Mastercard to Expand Farm Pass Programme Across APAC

by November 2, 2022

Mastercard announced today at the Singapore Fintech Festival that it would expand its Farm Pass digital platform across the Asia Pacific region. The expansion will build on the success of the Farm Pass platform in India, where it has helped smallholder farmers connect to vital services and markets. 

The firm is on track to connect 30 million people globally, including 15 million in Asia Pacific, with its Community Pass services, of which Farm Pass is a part over the next five years.

The expansion of the Farm Pass platform is part of Mastercard’s commitment to supporting smallholder farmers in the Asia Pacific region.

The Farm Pass platform addresses farmers’ most pressing needs: to get digital, get paid, and get capital, giving them greater leverage in the agricultural value chain. Importantly, Farm Pass isn’t an aid program or philanthropy—rather, it enables farmers to be properly paid.

How Mastercard Farm Pass works

Farm Pass addresses both the hurdles hindering digitisation of rural communities and the economic hardships faced by farmers in many parts of the world.

Ari Sarker

Ari Sarker

“While technology has brought profound benefits to much of the world, digitally excluded people in remote communities, like most farmers, face unique challenges in breaking the cycle of poverty.

 

Too often, smallholder farmers’ profits are at the mercy of forces outside their control, making them price takers rather than price makers,”

said Ari Sarker, President, Asia Pacific, Mastercard.

The key benefits of Mastercard Farm Pass are financial inclusion, inclusive growth, higher income, convenience, transparency, operational efficiencies, and trust, as well as transparency which allows stronger ties between agri-sector partners and greater visibility of produce.

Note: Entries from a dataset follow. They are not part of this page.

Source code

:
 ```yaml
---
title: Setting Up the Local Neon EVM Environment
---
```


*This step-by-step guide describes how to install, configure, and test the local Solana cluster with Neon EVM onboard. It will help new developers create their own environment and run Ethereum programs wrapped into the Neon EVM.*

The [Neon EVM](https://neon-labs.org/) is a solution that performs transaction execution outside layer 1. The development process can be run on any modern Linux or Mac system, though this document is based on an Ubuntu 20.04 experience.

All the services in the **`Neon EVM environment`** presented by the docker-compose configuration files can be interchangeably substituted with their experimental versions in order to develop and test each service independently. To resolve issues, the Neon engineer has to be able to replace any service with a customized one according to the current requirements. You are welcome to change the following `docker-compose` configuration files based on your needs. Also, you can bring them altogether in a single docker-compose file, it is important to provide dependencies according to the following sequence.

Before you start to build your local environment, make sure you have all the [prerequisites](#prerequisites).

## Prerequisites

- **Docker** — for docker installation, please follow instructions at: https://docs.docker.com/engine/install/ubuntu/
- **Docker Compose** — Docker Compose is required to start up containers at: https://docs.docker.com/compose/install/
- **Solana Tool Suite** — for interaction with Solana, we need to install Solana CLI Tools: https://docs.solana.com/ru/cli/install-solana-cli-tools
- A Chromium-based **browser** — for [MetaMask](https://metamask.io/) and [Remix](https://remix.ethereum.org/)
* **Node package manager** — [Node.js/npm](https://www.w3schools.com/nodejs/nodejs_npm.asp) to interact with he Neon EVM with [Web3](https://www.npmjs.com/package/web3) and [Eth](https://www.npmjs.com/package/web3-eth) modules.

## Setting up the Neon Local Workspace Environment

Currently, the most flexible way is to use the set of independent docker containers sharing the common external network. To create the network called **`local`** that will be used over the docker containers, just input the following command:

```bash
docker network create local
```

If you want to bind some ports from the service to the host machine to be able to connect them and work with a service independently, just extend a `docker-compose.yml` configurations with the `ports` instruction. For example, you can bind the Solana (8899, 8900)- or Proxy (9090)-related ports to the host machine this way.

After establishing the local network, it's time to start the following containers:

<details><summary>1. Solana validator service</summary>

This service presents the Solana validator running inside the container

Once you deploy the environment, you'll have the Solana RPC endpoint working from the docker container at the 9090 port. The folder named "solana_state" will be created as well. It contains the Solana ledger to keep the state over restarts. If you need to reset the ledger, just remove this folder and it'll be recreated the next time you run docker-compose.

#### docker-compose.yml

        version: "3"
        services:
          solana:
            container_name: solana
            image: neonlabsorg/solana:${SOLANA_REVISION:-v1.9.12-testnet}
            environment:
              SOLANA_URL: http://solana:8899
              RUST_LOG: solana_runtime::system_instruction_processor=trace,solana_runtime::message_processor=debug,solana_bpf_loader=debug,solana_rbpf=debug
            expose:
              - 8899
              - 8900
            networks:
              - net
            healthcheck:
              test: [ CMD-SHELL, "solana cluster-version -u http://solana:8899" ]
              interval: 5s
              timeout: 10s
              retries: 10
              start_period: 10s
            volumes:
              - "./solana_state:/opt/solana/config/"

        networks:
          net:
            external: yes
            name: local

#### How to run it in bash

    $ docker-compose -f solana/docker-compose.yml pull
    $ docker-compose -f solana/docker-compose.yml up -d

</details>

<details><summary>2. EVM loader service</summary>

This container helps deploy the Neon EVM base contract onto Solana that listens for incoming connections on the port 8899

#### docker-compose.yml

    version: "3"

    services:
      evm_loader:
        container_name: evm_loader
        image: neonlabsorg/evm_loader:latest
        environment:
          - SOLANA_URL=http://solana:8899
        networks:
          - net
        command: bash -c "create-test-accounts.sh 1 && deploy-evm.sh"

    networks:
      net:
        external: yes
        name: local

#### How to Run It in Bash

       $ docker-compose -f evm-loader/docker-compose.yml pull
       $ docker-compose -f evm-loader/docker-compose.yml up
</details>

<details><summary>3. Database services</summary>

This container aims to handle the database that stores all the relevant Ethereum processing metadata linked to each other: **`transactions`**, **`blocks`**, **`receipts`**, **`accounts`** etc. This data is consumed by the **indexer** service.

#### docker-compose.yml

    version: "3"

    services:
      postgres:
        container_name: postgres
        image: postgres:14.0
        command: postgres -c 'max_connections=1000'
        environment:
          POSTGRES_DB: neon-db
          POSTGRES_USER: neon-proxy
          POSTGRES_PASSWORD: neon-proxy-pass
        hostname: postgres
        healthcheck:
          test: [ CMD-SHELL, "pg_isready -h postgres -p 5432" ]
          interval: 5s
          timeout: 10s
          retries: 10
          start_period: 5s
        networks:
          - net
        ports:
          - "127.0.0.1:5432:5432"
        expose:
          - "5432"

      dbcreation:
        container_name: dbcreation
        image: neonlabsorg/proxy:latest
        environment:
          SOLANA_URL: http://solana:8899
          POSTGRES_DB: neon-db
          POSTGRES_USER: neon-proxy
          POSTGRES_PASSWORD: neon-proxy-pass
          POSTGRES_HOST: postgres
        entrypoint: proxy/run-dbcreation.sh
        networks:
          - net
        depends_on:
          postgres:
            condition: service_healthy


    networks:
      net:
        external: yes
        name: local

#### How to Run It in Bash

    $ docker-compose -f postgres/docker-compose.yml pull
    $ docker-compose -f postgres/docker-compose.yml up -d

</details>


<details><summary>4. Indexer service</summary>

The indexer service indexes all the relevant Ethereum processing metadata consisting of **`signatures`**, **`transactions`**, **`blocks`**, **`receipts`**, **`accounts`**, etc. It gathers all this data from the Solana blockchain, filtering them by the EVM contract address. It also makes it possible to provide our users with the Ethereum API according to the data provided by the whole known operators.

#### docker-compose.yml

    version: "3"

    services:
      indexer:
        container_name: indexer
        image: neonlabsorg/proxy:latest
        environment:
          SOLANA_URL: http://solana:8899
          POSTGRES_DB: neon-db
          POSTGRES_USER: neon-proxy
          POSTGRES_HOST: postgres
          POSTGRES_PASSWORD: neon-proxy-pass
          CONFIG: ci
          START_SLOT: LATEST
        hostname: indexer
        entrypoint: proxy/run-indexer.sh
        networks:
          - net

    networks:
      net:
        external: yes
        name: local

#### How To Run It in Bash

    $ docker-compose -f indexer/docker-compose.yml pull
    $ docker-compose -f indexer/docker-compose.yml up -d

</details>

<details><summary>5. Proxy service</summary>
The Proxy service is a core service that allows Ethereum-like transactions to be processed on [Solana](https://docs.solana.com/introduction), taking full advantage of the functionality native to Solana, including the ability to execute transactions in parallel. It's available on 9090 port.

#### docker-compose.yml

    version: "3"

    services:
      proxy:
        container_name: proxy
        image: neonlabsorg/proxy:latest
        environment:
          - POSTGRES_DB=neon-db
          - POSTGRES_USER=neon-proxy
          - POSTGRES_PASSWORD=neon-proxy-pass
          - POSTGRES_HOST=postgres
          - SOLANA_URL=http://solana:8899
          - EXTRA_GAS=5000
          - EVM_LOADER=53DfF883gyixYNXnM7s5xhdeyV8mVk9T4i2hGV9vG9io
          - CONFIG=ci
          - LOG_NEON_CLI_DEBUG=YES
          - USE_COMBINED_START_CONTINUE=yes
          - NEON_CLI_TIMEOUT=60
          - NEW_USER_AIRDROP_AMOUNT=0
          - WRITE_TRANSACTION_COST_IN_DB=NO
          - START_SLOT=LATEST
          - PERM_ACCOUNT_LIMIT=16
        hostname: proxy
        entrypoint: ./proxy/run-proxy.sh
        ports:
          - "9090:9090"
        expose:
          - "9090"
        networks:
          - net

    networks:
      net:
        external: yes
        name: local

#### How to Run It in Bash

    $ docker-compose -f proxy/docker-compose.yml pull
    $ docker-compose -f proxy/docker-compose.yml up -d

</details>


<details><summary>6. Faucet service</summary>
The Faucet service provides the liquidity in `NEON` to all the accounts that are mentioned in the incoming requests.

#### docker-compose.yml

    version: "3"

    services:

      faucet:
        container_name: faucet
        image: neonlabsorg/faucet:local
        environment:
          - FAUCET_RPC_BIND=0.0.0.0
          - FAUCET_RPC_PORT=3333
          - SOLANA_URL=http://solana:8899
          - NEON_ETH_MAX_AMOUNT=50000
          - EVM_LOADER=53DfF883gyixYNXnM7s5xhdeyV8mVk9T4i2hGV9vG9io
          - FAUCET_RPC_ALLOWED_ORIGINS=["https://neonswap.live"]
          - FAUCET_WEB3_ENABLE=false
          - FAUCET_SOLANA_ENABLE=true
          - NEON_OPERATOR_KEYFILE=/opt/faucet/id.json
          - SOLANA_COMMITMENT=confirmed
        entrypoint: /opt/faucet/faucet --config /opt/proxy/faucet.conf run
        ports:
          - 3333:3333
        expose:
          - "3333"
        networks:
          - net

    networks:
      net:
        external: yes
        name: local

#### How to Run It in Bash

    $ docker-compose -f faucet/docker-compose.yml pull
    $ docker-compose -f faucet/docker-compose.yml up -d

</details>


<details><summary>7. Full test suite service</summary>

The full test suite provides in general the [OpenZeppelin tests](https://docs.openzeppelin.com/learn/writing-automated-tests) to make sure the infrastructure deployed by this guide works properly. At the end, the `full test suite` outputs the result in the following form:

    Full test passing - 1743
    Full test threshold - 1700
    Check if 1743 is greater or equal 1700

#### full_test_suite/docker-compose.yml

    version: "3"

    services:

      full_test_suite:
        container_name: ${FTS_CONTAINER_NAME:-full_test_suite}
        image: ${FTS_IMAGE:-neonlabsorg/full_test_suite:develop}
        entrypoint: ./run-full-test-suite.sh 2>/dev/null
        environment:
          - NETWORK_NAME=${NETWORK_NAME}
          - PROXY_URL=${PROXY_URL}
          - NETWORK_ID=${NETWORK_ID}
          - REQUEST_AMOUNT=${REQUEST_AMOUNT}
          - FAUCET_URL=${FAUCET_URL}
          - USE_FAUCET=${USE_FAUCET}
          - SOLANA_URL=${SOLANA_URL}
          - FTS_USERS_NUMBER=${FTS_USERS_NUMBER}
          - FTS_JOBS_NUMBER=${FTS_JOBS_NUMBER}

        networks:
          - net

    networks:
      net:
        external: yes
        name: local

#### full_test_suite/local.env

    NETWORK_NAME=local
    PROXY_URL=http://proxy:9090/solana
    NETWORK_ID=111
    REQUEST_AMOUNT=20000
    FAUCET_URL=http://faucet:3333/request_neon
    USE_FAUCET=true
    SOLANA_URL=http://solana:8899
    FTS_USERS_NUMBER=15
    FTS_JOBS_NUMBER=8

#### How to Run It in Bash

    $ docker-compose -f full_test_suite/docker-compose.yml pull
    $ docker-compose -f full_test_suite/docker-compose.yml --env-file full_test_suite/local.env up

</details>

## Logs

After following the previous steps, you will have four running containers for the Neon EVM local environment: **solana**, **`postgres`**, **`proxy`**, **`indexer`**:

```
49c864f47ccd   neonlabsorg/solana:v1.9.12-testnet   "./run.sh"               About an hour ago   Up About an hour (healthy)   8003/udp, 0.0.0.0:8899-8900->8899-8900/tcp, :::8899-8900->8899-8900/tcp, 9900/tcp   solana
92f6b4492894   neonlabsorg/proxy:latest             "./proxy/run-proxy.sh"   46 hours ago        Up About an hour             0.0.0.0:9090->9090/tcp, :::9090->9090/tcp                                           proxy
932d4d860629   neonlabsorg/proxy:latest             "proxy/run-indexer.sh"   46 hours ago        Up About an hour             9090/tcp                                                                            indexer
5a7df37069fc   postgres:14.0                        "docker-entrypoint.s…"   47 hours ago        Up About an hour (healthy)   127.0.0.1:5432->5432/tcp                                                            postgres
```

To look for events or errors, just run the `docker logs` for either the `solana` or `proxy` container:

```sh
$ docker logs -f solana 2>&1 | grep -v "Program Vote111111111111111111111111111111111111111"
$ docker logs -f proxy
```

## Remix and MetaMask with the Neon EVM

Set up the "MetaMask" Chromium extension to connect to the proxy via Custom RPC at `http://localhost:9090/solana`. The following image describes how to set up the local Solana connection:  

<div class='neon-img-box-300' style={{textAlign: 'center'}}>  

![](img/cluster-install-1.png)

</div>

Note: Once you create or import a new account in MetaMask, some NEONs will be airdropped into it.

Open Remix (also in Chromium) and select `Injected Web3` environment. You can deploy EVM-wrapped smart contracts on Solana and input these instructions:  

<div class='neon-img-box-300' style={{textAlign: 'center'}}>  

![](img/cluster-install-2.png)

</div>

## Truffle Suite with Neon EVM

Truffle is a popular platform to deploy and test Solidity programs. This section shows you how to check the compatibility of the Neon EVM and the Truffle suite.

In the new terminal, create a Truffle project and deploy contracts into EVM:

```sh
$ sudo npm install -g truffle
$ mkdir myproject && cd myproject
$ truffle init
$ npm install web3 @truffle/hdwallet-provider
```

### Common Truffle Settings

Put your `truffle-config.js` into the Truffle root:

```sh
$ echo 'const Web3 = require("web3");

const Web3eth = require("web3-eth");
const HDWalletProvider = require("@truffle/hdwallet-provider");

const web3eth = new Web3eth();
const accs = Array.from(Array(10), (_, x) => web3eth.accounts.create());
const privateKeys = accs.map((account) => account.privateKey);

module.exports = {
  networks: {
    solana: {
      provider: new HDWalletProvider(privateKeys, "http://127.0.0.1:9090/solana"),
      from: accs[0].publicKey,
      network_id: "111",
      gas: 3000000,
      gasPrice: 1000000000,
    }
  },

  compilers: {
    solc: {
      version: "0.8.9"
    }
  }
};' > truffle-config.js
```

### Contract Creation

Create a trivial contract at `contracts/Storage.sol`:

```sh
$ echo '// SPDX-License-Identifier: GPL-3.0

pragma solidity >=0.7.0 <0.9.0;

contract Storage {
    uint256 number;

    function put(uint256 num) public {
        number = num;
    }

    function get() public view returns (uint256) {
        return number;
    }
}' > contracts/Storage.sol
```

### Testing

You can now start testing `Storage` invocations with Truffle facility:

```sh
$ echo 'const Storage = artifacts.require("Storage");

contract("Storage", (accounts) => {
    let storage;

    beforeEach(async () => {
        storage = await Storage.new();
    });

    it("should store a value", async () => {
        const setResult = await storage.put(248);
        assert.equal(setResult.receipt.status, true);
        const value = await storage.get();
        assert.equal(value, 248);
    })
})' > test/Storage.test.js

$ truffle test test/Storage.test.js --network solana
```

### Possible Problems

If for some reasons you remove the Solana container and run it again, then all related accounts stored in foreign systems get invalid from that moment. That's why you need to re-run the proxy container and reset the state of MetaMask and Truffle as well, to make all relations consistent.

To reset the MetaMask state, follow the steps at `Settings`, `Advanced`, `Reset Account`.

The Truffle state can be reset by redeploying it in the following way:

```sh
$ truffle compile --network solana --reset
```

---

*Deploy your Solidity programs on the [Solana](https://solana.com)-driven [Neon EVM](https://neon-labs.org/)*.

The Farm Pass ecosystem works both online and offline, enabled by internet agnostic technology and a network of agents who meet farmers in person and connect them to the platform on their behalf. This way, farmers do not need to own a smartphone, pay for data, or be digitally literate in order to participate in the programme.

The success of the programme in India has benefited two million farmers. Adding on to the success, Mastercard also announced a new collaboration with Bayer CropScience and Rabo Partnerships, a subsidiary of the Rabobank Group.

The firms will introduce a new programme that is unique in India, combining Bayer’s digital advisory services for smallholder farmers with Mastercard’s Farm Pass digital platform.

Rabo Partnerships will be providing accessible financial services to farmers to improve their credit score, via credit analytics and product development within partner financial institutions. The programme’s goal is to benefit smallholder farmers in India by enabling them to gain easier access to formal financial services, and plans to achieve this over the next five years.

Farm Pass is just one of the services offered under Mastercard’s Community Pass portfolio, an interoperable digital platform that connects even the most remote communities digitally to service providers such as governments, NGOs, healthcare providers, schools, and the private sector.